Source information section start

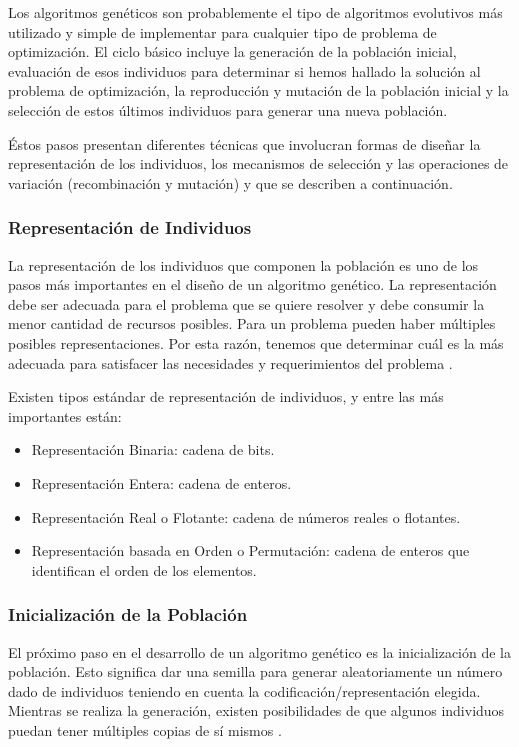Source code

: Los algoritmos genéticos son probablemente el tipo de algoritmos evolutivos más utilizado y simple de implementar para cualquier tipo de problema de optimización.
El ciclo básico incluye la generación de la población inicial, evaluación de esos individuos para determinar si hemos hallado la solución al problema de optimización, la reproducción y mutación de la población  inicial y la selección de estos últimos  individuos para generar una nueva población. 

Éstos pasos presentan diferentes técnicas que involucran formas de  diseñar la representación de los individuos, los mecanismos de selección y las operaciones de variación (recombinación y mutación) \cite{grosan2011intelligent} y que se describen a continuación.

\subsubsection{Representación de Individuos}
La representación de los individuos que componen la población es uno de los pasos más importantes en el diseño de un algoritmo genético. La representación debe ser adecuada para el problema que se quiere resolver y debe consumir la menor cantidad de recursos posibles. Para un problema pueden haber múltiples posibles representaciones. Por esta razón, tenemos que determinar cuál es la más adecuada para satisfacer las necesidades y requerimientos del problema \cite{grosan2011intelligent}.

Existen tipos estándar de representación de individuos, y entre las más importantes están: %
\begin{itemize}
    \item Representación Binaria: cadena de bits.
    \item Representación Entera: cadena de enteros.
    \item Representación Real o Flotante: cadena de números reales o flotantes.
    \item Representación basada en Orden o Permutación: cadena de enteros que identifican el orden de los elementos.
\end{itemize}

\subsubsection{Inicialización de la Población}
El próximo paso en el desarrollo de un algoritmo genético es la inicialización de la población. Esto significa dar una semilla para generar aleatoriamente un número dado de individuos teniendo en cuenta la codificación/representación elegida. Mientras se realiza la generación, existen posibilidades de que algunos individuos puedan tener múltiples copias de sí mismos \cite{grosan2011intelligent}.

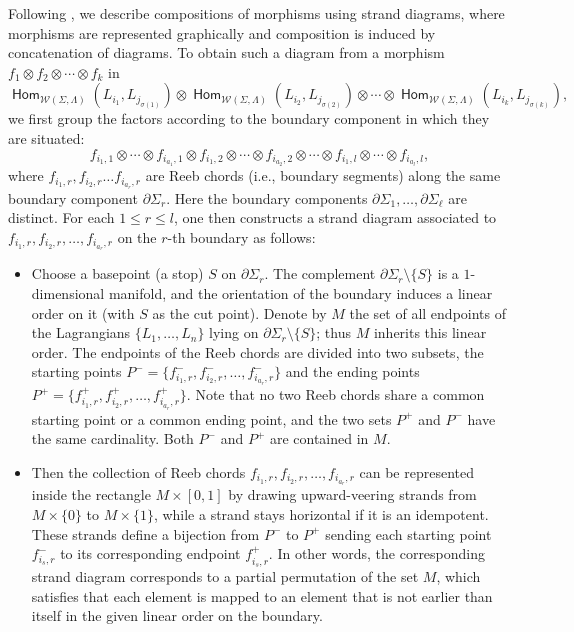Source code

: \documentclass[a4paper, reqno, 11pt]{amsart}
\theoremstyle{definition}
\newcommand{\opname}[1]{\operatorname{\mathsf{#1}}}
\newcommand{\Hom}{\opname{Hom}}
\newcommand{\Sym}{\opname{Sym}}
\begin{document}
	
	Following \cite{Lipshitz-Ozsvath-Thurston2018}, we describe compositions of morphisms using strand diagrams, where morphisms are represented graphically and composition is induced by concatenation of diagrams. To obtain such a diagram from a morphism $f_1\otimes f_2\otimes \cdots \otimes f_k$ in $$\Hom_{\mathcal{W}(\Sigma, \Lambda)}(L_{i_1},L_{j_{\sigma(1)}})\otimes \Hom_{\mathcal{W}(\Sigma, \Lambda)}(L_{i_2},L_{j_{\sigma(2)}})\otimes \cdots \otimes \Hom_{\mathcal{W}(\Sigma, \Lambda)}(L_{i_k},L_{j_{\sigma(k)}}),$$ we first group the factors according to the boundary component in which they are situated: 
	$$f_{i_1,1}\otimes \cdots \otimes f_{i_{a_1},1}\otimes f_{i_1,2}\otimes \cdots \otimes f_{i_{a_{2}},2}\otimes \cdots\otimes  f_{i_{1},l}\otimes \cdots \otimes f_{i_{a_l},l},$$ 
	where $f_{i_1,r}, f_{i_2,r}\dots f_{i_{a_r},r}$ are Reeb chords (i.e., boundary segments) along the same  boundary component $\partial \Sigma_{r}$. Here the boundary components $\partial \Sigma_{1}, \dots, \partial \Sigma_{\ell}$ are distinct.  For each $1\leq r \leq l$,  one then constructs a strand diagram associated to  $f_{i_1,r}, f_{i_2,r}, \dots,  f_{i_{a_r},r}$ on the $r$-th boundary as follows:
	\begin{itemize}[leftmargin=*, label=--]
		\item  Choose a basepoint (a stop) $S$ on $\partial \Sigma_{r}$. 
		The complement $\partial \Sigma_{r} \setminus \{S\}$ is a $1$-dimensional manifold, and 
		the orientation of the boundary induces a linear order on it (with $S$ as the cut point).
		Denote by $M$ the set of all endpoints of the Lagrangians $\{L_1, \dots, L_n\}$ lying on 
		$\partial \Sigma_r \setminus \{S\}$; thus $M$ inherits this linear order.
		The endpoints of the Reeb chords are divided into two subsets, 
		the starting points  $P^{-}=\{f_{i_1,r}^{-}, f_{i_2,r}^{-}, \dots,  f_{i_{a_r},r}^{-}\}$ 
		and the ending points $P^{+}=\{f_{i_1,r}^{+}, f_{i_2,r}^{+}, \dots,  f_{i_{a_r},r}^{+}\}$.
		Note that no two Reeb chords share a common starting point or a common ending point, 
		and the two sets $P^{+}$ and $P^{-}$ have the same cardinality. 
		Both $P^{-}$ and $P^{+}$ are contained in $M$.
		\item Then the collection of Reeb chords $f_{i_1,r}, f_{i_2,r}, \dots,  f_{i_{a_r},r}$ can be represented inside the rectangle $M\times [0,1]$ by drawing upward-veering strands from $M\times \{0\}$ to $M\times \{1\}$, while a strand stays horizontal if it is an idempotent. These strands define a bijection from $P^{-}$ to $P^{+}$ sending each starting point $f_{i_s,r}^{-}$ to its corresponding endpoint $f_{i_s,r}^{+}$. In other words, the corresponding strand diagram corresponds to a partial permutation of the set $M$, which satisfies that each element is mapped to an element that is not earlier than itself 
		in the given linear order on the boundary.
	\end{itemize}
	
\end{document}
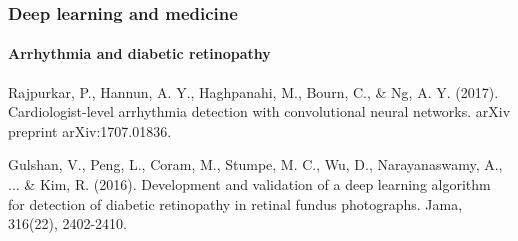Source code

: \documentclass[9pt]{beamer}
\begin{document}
\begin{frame}

  \frametitle{Deep learning and medicine}

  \framesubtitle{Arrhythmia and diabetic retinopathy}

  \begin{center}
  \end{center}

  {\scriptsize Rajpurkar, P., Hannun, A. Y., Haghpanahi, M., Bourn,
    C., \& Ng, A. Y. (2017). Cardiologist-level arrhythmia detection
    with convolutional neural networks. arXiv preprint
    arXiv:1707.01836.}

  \begin{center}
  \end{center}

  {\scriptsize Gulshan, V., Peng, L., Coram, M., Stumpe, M. C., Wu, D.,
    Narayanaswamy, A., ... \& Kim, R. (2016). Development and
    validation of a deep learning algorithm for detection of diabetic
    retinopathy in retinal fundus photographs. Jama, 316(22),
    2402-2410.}
\end{frame}
\end{document}
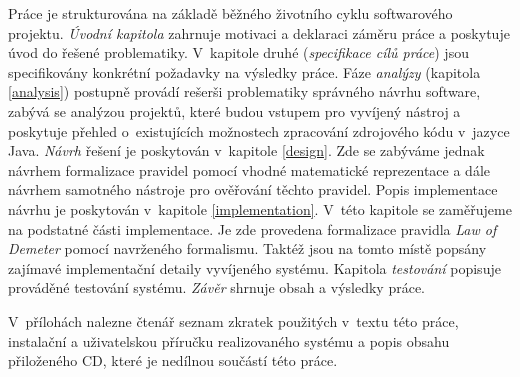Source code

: Práce je strukturována na základě běžného životního cyklu softwarového projektu. \emph{Úvodní kapitola} zahrnuje motivaci a deklaraci záměru práce a poskytuje úvod do řešené problematiky. V~kapitole druhé (\emph{specifikace cílů práce}) jsou specifikovány konkrétní požadavky na výsledky práce. Fáze \emph{analýzy} (kapitola \ref{analysis}) postupně provádí rešerši problematiky správného návrhu software, zabývá se analýzou projektů, které budou vstupem pro vyvíjený nástroj a poskytuje přehled o~existujících možnostech zpracování zdrojového kódu v~jazyce Java. \emph{Návrh} řešení je poskytován v~kapitole \ref{design}. Zde se zabýváme jednak návrhem formalizace pravidel pomocí vhodné matematické reprezentace a dále návrhem samotného nástroje pro ověřování těchto pravidel. Popis implementace návrhu je poskytován v~kapitole \ref{implementation}. V~této kapitole se zaměřujeme na podstatné části implementace. Je zde provedena formalizace pravidla \emph{Law of Demeter} pomocí navrženého formalismu. Taktéž jsou na tomto místě popsány zajímavé implementační detaily vyvíjeného systému. Kapitola \emph{testování} popisuje prováděné testování systému. \emph{Závěr} shrnuje obsah a výsledky práce.

V~přílohách nalezne čtenář seznam zkratek použitých v~textu této práce, instalační a uživatelskou příručku realizovaného systému a popis obsahu přiloženého CD, které je nedílnou součástí této práce.
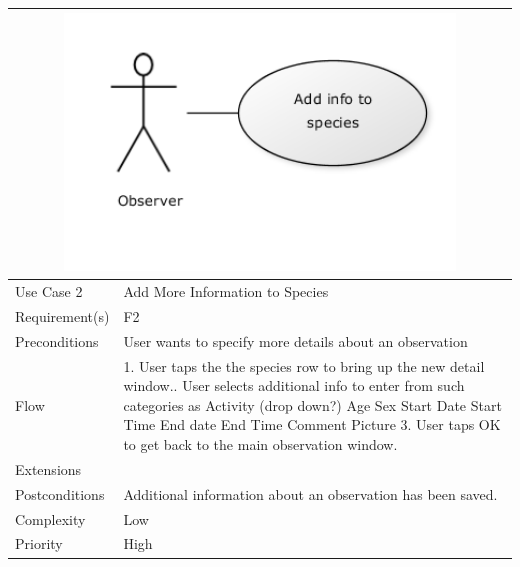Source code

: \begin{tabular}[t]{|l|p{}|}
	\multicolumn{2}{c}{\includegraphics[width=0.8\textwidth]{reqspec/uc/addinfo.png}}\\\hline
	Use Case 2&Add More Information to Species\\\hline
	Requirement(s)&F2\\\hline
	Preconditions&User wants to specify more details about an observation\\\hline
	Flow& 1. User taps the the species row to bring up the new detail window.\newline
	2. User selects additional info to enter from such categories as \newline
	Activity (drop down?) \newline
	Age\newline
	Sex\newline
	Start Date\newline
	Start Time\newline
	End date \newline
	End Time \newline
	Comment \newline
	Picture \newline
	3. User taps OK to get back to the main observation window.\\\hline
	Extensions& \\\hline
	Postconditions& Additional information about an observation has been saved.\\\hline
	Complexity&Low\\\hline
	Priority&High\\\hline
\end{tabular}

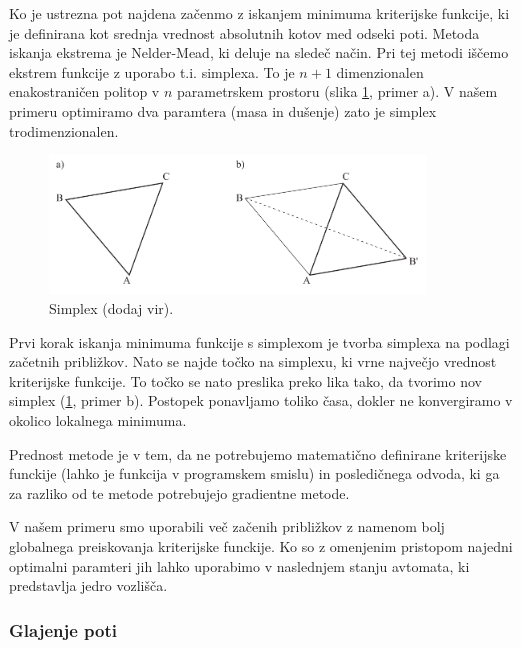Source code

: \documentclass[10pt,a4paper]{article}
\begin{document}
Ko je ustrezna pot najdena začenmo z iskanjem minimuma kriterijske funkcije, ki je definirana kot srednja vrednost absolutnih kotov med odseki poti. Metoda iskanja ekstrema je Nelder-Mead, ki deluje na sledeč način. Pri tej metodi iščemo ekstrem funkcije z uporabo t.i. simplexa. To je $n+1$ dimenzionalen enakostraničen politop v $n$ parametrskem prostoru (slika \ref{fig:slika6}, primer a). V našem primeru optimiramo dva paramtera (masa in dušenje) zato je simplex trodimenzionalen.

\begin{figure}[H]
	\centering
	\includegraphics[width=10cm]{pic/simplex.png}
	\caption{Simplex (dodaj vir).}
	\label{fig:slika6}
\end{figure}

Prvi korak iskanja minimuma funkcije s simplexom je tvorba simplexa na podlagi začetnih približkov. Nato se najde točko na simplexu, ki vrne največjo vrednost kriterijske funkcije. To točko se nato preslika preko lika tako, da tvorimo nov simplex (\ref{fig:slika6}, primer b). Postopek ponavljamo toliko časa, dokler ne konvergiramo v okolico lokalnega minimuma.

Prednost metode je v tem, da ne potrebujemo matematično definirane kriterijske funckije (lahko je funkcija v programskem smislu) in posledičnega odvoda, ki ga za razliko od te metode potrebujejo gradientne metode.

V našem primeru smo uporabili več začenih približkov z namenom bolj globalnega preiskovanja kriterijske funckije. Ko so z omenjenim pristopom najedni optimalni paramteri jih lahko uporabimo v naslednjem stanju avtomata, ki predstavlja jedro vozlišča.

\subsubsection{Glajenje poti}
\end{document}
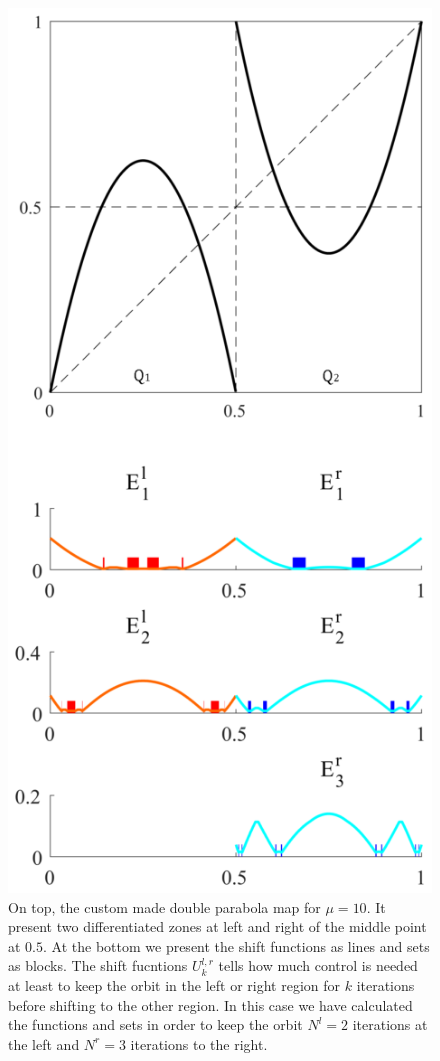 \begin{figure}
    \centering
    \includegraphics[width=0.4\textheight]{Images/P1/Alt_sets.eps}
    \caption{On top, the custom made double parabola map for $\mu = 10$. It present two differentiated zones at left and right of the middle point at $0.5$. At the bottom we present the shift functions as lines and sets as blocks. The shift fucntions $U^{l,r}_k$ tells how much control is needed at least to keep the orbit in the left or right region for $k$ iterations before shifting to the other region. In this case we have calculated the functions and sets in order to keep the orbit $N^l = 2$ iterations at the left and $N^r = 3$ iterations to the right.}
    \label{fig:ShiftSets}
\end{figure}



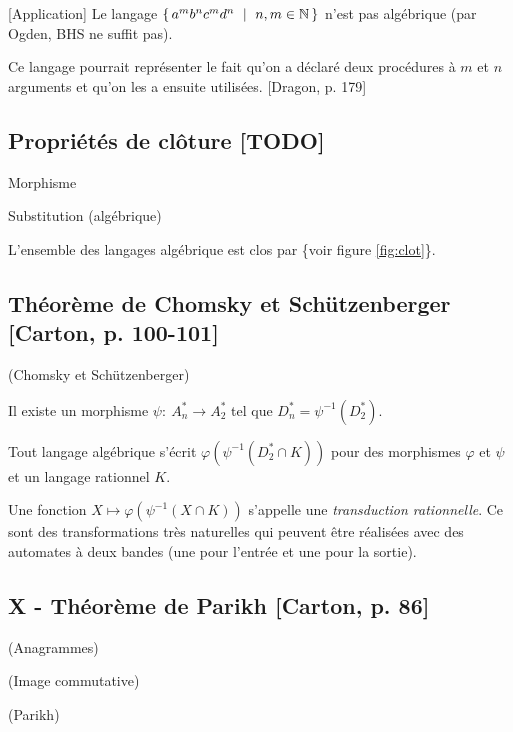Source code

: \documentclass[../../agregation.tex]{subfiles}
\begin{document}
\begin{example}
	{[}Application{]} Le langage $\set{a^{m}b^{n}c^{m}d^{n}\ |\ n,m\in\mathbb{N}}$
	n'est pas algébrique (par Ogden, BHS ne suffit pas).
	
	Ce langage pourrait représenter le fait qu'on a déclaré deux procédures
	à $m$ et $n$ arguments et qu'on les a ensuite utilisées. {[}Dragon,
	p. 179{]}
\end{example}

\subsection{Propriétés de clôture {[}TODO{]}}
\begin{defn}
	Morphisme
\end{defn}

\begin{defn}
	Substitution (algébrique)\end{defn}
\begin{prop}
	L'ensemble des langages algébrique est clos par \{voir figure \ref{fig:clot}\}.
\end{prop}

\subsection{Théorème de Chomsky et Schützenberger {[}Carton, p. 100-101{]}}
\begin{thm}
	(Chomsky et Schützenberger)\end{thm}
\begin{lem}
	Il existe un morphisme $\psi:\ A_{n}^{*}\to A_{2}^{*}$ tel que $D_{n}^{*}=\psi^{-1}\left(D_{2}^{*}\right)$.\end{lem}
\begin{cor}
	Tout langage algébrique s'écrit $\varphi\left(\psi^{-1}\left(D_{2}^{*}\cap K\right)\right)$
	pour des morphismes $\varphi$ et $\psi$ et un langage rationnel
	$K$.\end{cor}
\begin{rem}
	Une fonction $X\mapsto\varphi\left(\psi^{-1}\left(X\cap K\right)\right)$
	s'appelle une \emph{transduction rationnelle}. Ce sont des transformations
	très naturelles qui peuvent être réalisées avec des automates à deux
	bandes (une pour l'entrée et une pour la sortie).
\end{rem}

\subsection{X - Théorème de Parikh {[}Carton, p. 86{]}}
\begin{defn}
	(Anagrammes)
\end{defn}

\begin{defn}
	(Image commutative)\end{defn}
\begin{thm}
	(Parikh)
\end{thm}


\ifallthenelse{
	\dvts
}{}
\end{document}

Source information section end

» **Your instructions**
The lines holding the word "retinopathy" are the answer. Pull them out of the records and copy them.

» **Solution to this task**
  \framesubtitle{Arrhythmia and diabetic retinopathy}
    retinopathy in retinal fundus photographs. Jama, 316(22),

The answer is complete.